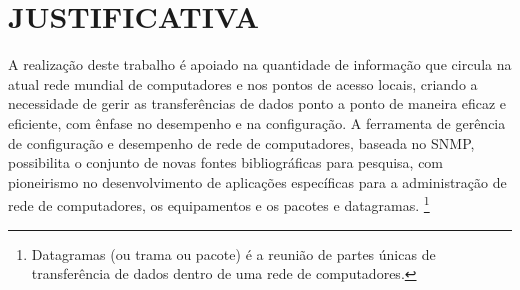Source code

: \chapter{JUSTIFICATIVA}


\par A realização deste trabalho é apoiado na quantidade de informação que
circula na atual rede mundial de computadores e nos pontos de acesso locais,
criando a necessidade de gerir as transferências de dados ponto a ponto de
maneira eficaz e eficiente, com ênfase no desempenho e na configuração. A ferramenta de gerência de
configuração e desempenho de rede de computadores, baseada no SNMP, 
possibilita o conjunto de novas fontes bibliográficas para pesquisa, com pioneirismo no desenvolvimento de aplicações
específicas para a administração de rede de computadores, os equipamentos e os
pacotes e datagramas. \footnote{Datagramas (ou trama ou pacote) é a
reunião de partes únicas de transferência de dados dentro de uma rede de computadores.}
──────────────────────────────
Your task: Copy out each line from the listing that contains the string "computadores".

Expected output:
circula na atual rede mundial de computadores e nos pontos de acesso locais,
configuração e desempenho de rede de computadores, baseada no SNMP, 
específicas para a administração de rede de computadores, os equipamentos e os
reunião de partes únicas de transferência de dados dentro de uma rede de computadores.}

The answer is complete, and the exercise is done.